Распространенной и более содержательной является трактовка консерватизма как «реакции на Французскую революцию». Это толкование отчасти верно, поскольку историю консерватизма принято начинать с памфлета Эдмунда Бёрка, написанного в 1791 году, в котором он еще до якобинского террора резко негативно отзывался о революции и вершащих ее революционерах. Однако мы можем сказать, что и либерализм, и социализм также были следствиями революционных перемен: они стали возможны только в возникшем в результате свержения «старого порядка» буржуазном обществе. Карл Маннхайм в своей талантливой книге «Консервативная мысль» заложил основополагающие тезисы большей части последующих либеральных и социалистических работ о консерватизме. Консерватизм у него оказался однозначно связан с романтизмом, что исторически лишь отчасти верно, причем даже в случае Германии (где эта связь в целом не вызывает сомнений) он явно подгонял действительность под свою схему. Как записать в консерваторы Гейне, друга Маркса и Энгельса? Были ли романтиками Гёте, Гердер, равно как и ряд литераторов, принадлежавших к движению Sturm und Drang? Схема Маннхайма и его многочисленных наследников проста: романтизм противостоял Просвещению, а Просвещение есть исток либеральных, а затем и социалистических доктрин. Просвещение прославляет разум, тогда как восходящий к романтизму консерватизм есть воинственно иррациональная идеология, желающая вернуть устремленное к прогрессу человечество к средневековью. Консерватизм есть отрицание философского и научного разума Нового времени. А так как к классикам консерватизма и к его предтечам принадлежат и выдающиеся мыслители Нового времени, и некоторые просветители, то у них обнаруживаются «иррациональные элементы»**.

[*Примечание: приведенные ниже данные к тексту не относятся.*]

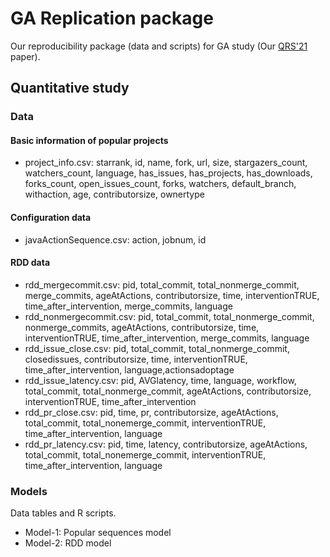 # GA Replication package

Our reproducibility package (data and scripts) for GA study (Our [QRS'21](https://qrs21.techconf.org/) paper). 

## Quantitative study

### Data

#### Basic information of popular projects
- project_info.csv: starrank, id, name, fork,	url, size, stargazers_count, watchers_count, language, has_issues, has_projects, has_downloads, forks_count, open_issues_count,	forks, watchers,	default_branch,	withaction,	age,	contributorsize,	ownertype
 
#### Configuration data
- javaActionSequence.csv: action, jobnum, id

#### RDD data
- rdd_mergecommit.csv: pid, total_commit, total_nonmerge_commit, merge_commits,	ageAtActions,	contributorsize, time, interventionTRUE, time_after_intervention, merge_commits, language	
- rdd_nonmergecommit.csv: pid, total_commit, total_nonmerge_commit, nonmerge_commits,	ageAtActions,	contributorsize, time, interventionTRUE, time_after_intervention, merge_commits, language	
- rdd_issue_close.csv: pid,	total_commit,	total_nonmerge_commit, closedissues, contributorsize,	time,	interventionTRUE,	time_after_intervention, language,actionsadoptage
- rdd_issue_latency.csv: pid,	AVGlatency,	time,	language,	workflow,	total_commit,	total_nonmerge_commit, ageAtActions, contributorsize,	interventionTRUE,	time_after_intervention
- rdd_pr_close.csv: pid, time, pr, contributorsize,	ageAtActions,	total_commit, total_nonemerge_commit,	interventionTRUE,	time_after_intervention, language
- rdd_pr_latency.csv: pid, time, latency, contributorsize, ageAtActions, total_commit, total_nonemerge_commit, interventionTRUE, time_after_intervention,	language

### Models

Data tables and R scripts.

- Model-1: Popular sequences model
- Model-2: RDD model

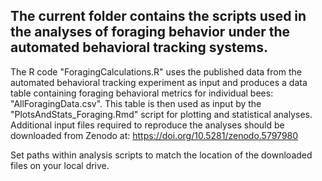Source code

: ## The current folder contains the scripts used in the analyses of foraging behavior under the automated behavioral tracking systems.

The R code "ForagingCalculations.R" uses the published data from the automated behavioral tracking experiment as input and produces a data table containing foraging behavioral metrics for individual bees: "AllForagingData.csv". This table is then used as input by the "PlotsAndStats_Foraging.Rmd" script for plotting and statistical analyses. Additional input files required to reproduce the analyses should be downloaded from Zenodo at: https://doi.org/10.5281/zenodo.5797980

Set paths within analysis scripts to match the location of the downloaded files on your local drive.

Между тем рационалистические доктрины и науки Нового времени создавались в эпоху барокко людьми, которых П. Шоню не случайно назвал «консерваторами порядка по природе, любителями порядка по устремлению», – выходцы из буржуазии, «не так давно принятые во второе сословие» магистраты, представители «дворянства мантии». «Научная революция – творение буржуазии, которая смогла жить поблагородному» [9, с. 403–404]. Феодальная аристократия вплоть до XVII века была невежественной, не имела никакой потребности в интеллектуальном развитии: «Презрение к учебе и манерам поведения оставалось визитной карточкой французской аристократии – такая форма ее социального поведения продолжала господствовать даже в начале XVII в.» [3, с. 441]. Так как консерватизм по общему признанию возникает как реакция на Французскую революцию, следует иметь в виду, что уничтоженный этой революцией «старый порядок» уже полтора века не был «феодальным». Несмотря на сохранение древней сеньориальной аристократии, режим «абсолютизма» предполагал компромисс между этой аристократией и городским патрициатом. «Преобладание этого юридического и чиновничьего класса отражено в развитии французского общества и культуры на протяжении XVII и XVIII столетий. Он проявил себя в чувстве логики и порядка, в настойчивом требовании абстрактных принципов и прав... Именно этот класс создал классическую культуру и абсолютистское государство Grand Siecle с помощью административного гения архибюрократа Кольбера и интеллектуального руководства людей типа Расина и Буало, Паскаля и Декарта, Боссюэ и Мальбранша, всех членов noblesse de robe, буржуазного чиновничьего класса» [5, с. 90]. Это хорошо заметно и по литературе той эпохи. Достаточно сравнить написанные в духе умонастроений этого слоя «Характеры» Лабрюйера с плебейским протестом хоть Руссо, хоть Шамфора.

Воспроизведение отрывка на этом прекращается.